I feel a strange sense of pride in the fact that I have contributed to the Writing Lives site and potentially to public history. Knowing that my work can be read by academics, local historians or in fact anyone who has some interest in the topics I have covered is something I am really pleased with.
I have always known that research can be a lot of hard work and time consuming. Whilst I’ve found this to still be the case, I have also found researching my author’s life very fulfilling and enjoyable. Looking at sites such as ancestry.co.uk and Hunslet Remembered, is a different type of research to other university work and this is what I’ve found most enjoyable. The collaborative aspect of the project has also been useful. Talking to people and helping with each other’s work gives a boost when you feel you’re not sure if your work is good enough (and also given me incentive to do more work when I can see others are further ahead) 🙂
Before this I was completely new to blogging. I had a rough idea of how it worked but would not have been confident in writing my own blog. Now I know what makes a good blog, how the research you do plays a crucial part and it’s important to be consistent and publicise the work you’re doing.
Social media was definitely not new to me when starting this project. I had already established Facebook and twitter pages, but mainly for personal use. What this project has taught me is that social media can be a really effective tool when you want to share work that you are doing. It can gain you contacts and you can actually do further research through you new- found followers.
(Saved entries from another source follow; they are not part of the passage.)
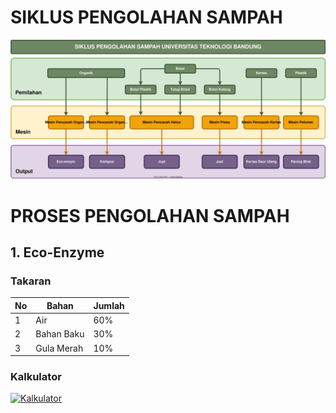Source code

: # SIKLUS PENGOLAHAN SAMPAH

![](./img/siklus-sampah.svg)

# PROSES PENGOLAHAN SAMPAH

## 1. Eco-Enzyme

### Takaran

| No | Bahan      | Jumlah |
| -- | ---------- | ------ |
| 1  | Air        | 60%    |
| 2  | Bahan Baku | 30%    |
| 3  | Gula Merah | 10%    |

### Kalkulator

[![Kalkulator](https://img.shields.io/badge/Kalkulator-Takaran-blue)](https://syukrillah0108.github.io/eco-enzym/)
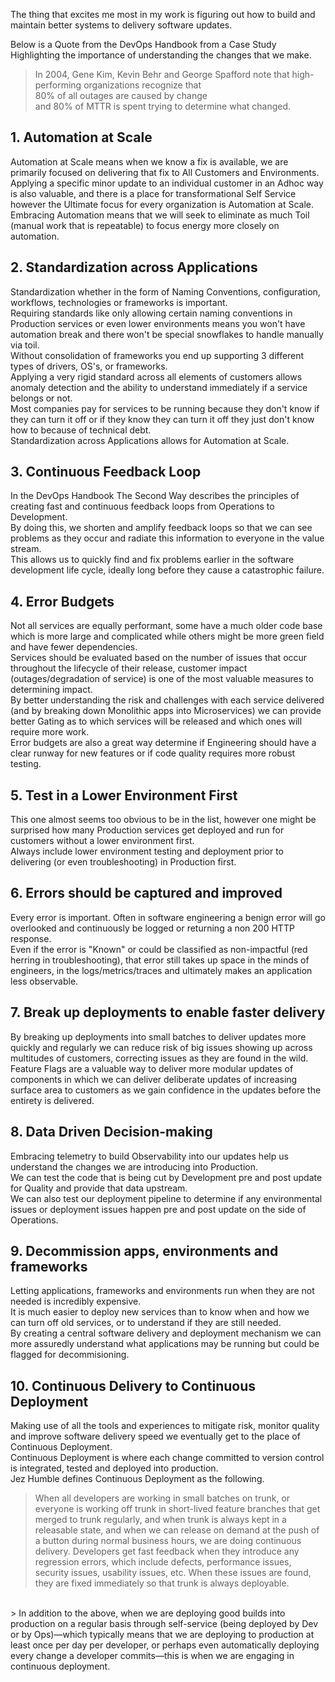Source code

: The thing that excites me most in my work is figuring out how to build and maintain better systems to delivery software updates.<br>

Below is a Quote from the DevOps Handbook from a Case Study Highlighting the importance of understanding the changes that we make.<br>
>In 2004, Gene Kim, Kevin Behr and George Spafford note that high-performing organizations recognize that<br>
> 80% of all outages are caused by change<br>
> and 80% of MTTR is spent trying to determine what changed.<br>

## 1. Automation at Scale
Automation at Scale means when we know a fix is available, we are primarily focused on delivering that fix to All Customers and Environments.<br>
Applying a specific minor update to an individual customer in an Adhoc way is also valuable, and there is a place for transformational Self Service however the Ultimate focus for every organization is Automation at Scale.<br>
Embracing Automation means that we will seek to eliminate as much Toil (manual work that is repeatable) to focus energy more closely on automation.

## 2. Standardization across Applications
Standardization whether in the form of Naming Conventions, configuration, workflows, technologies or frameworks is important.<br>
Requiring standards like only allowing certain naming conventions in Production services or even lower environments  means you won't have automation break and there won't be special snowflakes to handle manually via toil.<br>
Without consolidation of frameworks you end up supporting 3 different types of drivers, OS's, or frameworks.<br>
Applying a very rigid standard across all elements of customers allows anomaly detection and the ability to understand immediately if a service belongs or not.<br>
Most companies pay for services to be running because they don't know if they can turn it off or if they know they can turn it off they just don't know how to because of technical debt.<br>
Standardization across Applications allows for Automation at Scale.<br>

## 3. Continuous Feedback Loop
In the DevOps Handbook The Second Way describes the principles of creating fast and continuous feedback loops from Operations to Development.<br>
By doing this, we shorten and amplify feedback loops so that we can see problems as they occur and radiate this information to everyone in the value stream.<br>
This allows us to quickly find and fix problems earlier in the software development life cycle, ideally long before they cause a catastrophic failure.<br>

## 4. Error Budgets
Not all services are equally performant, some have a much older code base which is more large and complicated while others might be more green field and have fewer dependencies.<br>
Services should be evaluated based on the number of issues that occur throughout the lifecycle of their release, customer impact (outages/degradation of service) is one of the most valuable measures to determining impact.<br>
By better understanding the risk and challenges with each service delivered (and by breaking down Monolithic apps into Microservices) we can provide better Gating as to which services will be released and which ones will require more work.<br>
Error budgets are also a great way determine if Engineering should have a clear runway for new features or if code quality requires more robust testing.<br>

## 5. Test in a Lower Environment First
This one almost seems too obvious to be in the list, however one might be surprised how many Production services get deployed and run for customers without a lower environment first.<br>
Always include lower environment testing and deployment prior to delivering (or even troubleshooting) in Production first.<br>

## 6. Errors should be captured and improved
Every error is important. Often in software engineering a benign error will go overlooked and continuously be logged or returning a non 200 HTTP response.<br>
Even if the error is "Known" or could be classified as non-impactful (red herring in troubleshooting), that error still takes up space in the minds of engineers, in the logs/metrics/traces and ultimately makes an application less observable.<br>

## 7. Break up deployments to enable faster delivery
By breaking up deployments into small batches to deliver updates more quickly and regularly we can reduce risk of big issues showing up across multitudes of customers, correcting issues as they are found in the wild.<br>
Feature Flags are a valuable way to deliver more modular updates of components in which we can deliver deliberate updates of increasing surface area to customers as we gain confidence in the updates before the entirety is delivered.<br>

## 8. Data Driven Decision-making
Embracing telemetry to build Observability into our updates help us understand the changes we are introducing into Production.<br>
We can test the code that is being cut by Development pre and post update for Quality and provide that data upstream.<br>
We can also test our deployment pipeline to determine if any environmental issues or deployment issues happen pre and post update on the side of Operations.<br>

## 9. Decommission apps, environments and frameworks
Letting applications, frameworks and environments run when they are not needed is incredibly expensive.<br>
It is much easier to deploy new services than to know when and how we can turn off old services, or to understand if they are still needed.<br>
By creating a central software delivery and deployment mechanism we can more assuredly understand what applications may be running but could be flagged for decommisioning.<br>

## 10. Continuous Delivery to Continuous Deployment
Making use of all the tools and experiences to mitigate risk, monitor quality and improve software delivery speed we eventually get to the place of Continuous Deployment.<br>
Continuous Deployment is where each change committed to version control is integrated, tested and deployed into production.<br>
Jez Humble defines Continuous Deployment as the following.

> When all developers are working in small batches on trunk, or everyone is working off trunk in short-lived feature branches that get merged to trunk regularly, and when trunk is always kept in a releasable state, and when we can release on demand at the push of a button during normal business hours, we are doing continuous delivery.
> Developers get fast feedback when they introduce any regression errors, which include defects, performance issues, security issues, usability issues, etc.
> When these issues are found, they are fixed immediately so that trunk is always deployable.
<br>
> In addition to the above, when we are deploying good builds into production on a regular basis through self-service (being deployed by Dev or by Ops)—which typically means that we are deploying to production at least once per day per developer, or perhaps even automatically deploying every change a developer commits—this is when we are engaging in continuous deployment.
<br>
I think the main thing I will take away from the Writing Lives project is a new way of working; I feel more comfortable writing in different styles and am happier sharing my work with others without feeling slightly apprehensive about what they will think about it. This project has given me a chance to research things I never would have before and sometimes to my surprise, I have found it really interesting and rewarding. Working on autobiographies from the Burnett Archive of Working-class Autobiographies is a rare opportunity to read the personal accounts of working class people, whose memoirs would have otherwise, been forgotten about. I feel that this puts me, and everyone else involved in the project in a fantastic position to really bring our authors back to life and share as much as possible about the lives we have worked with.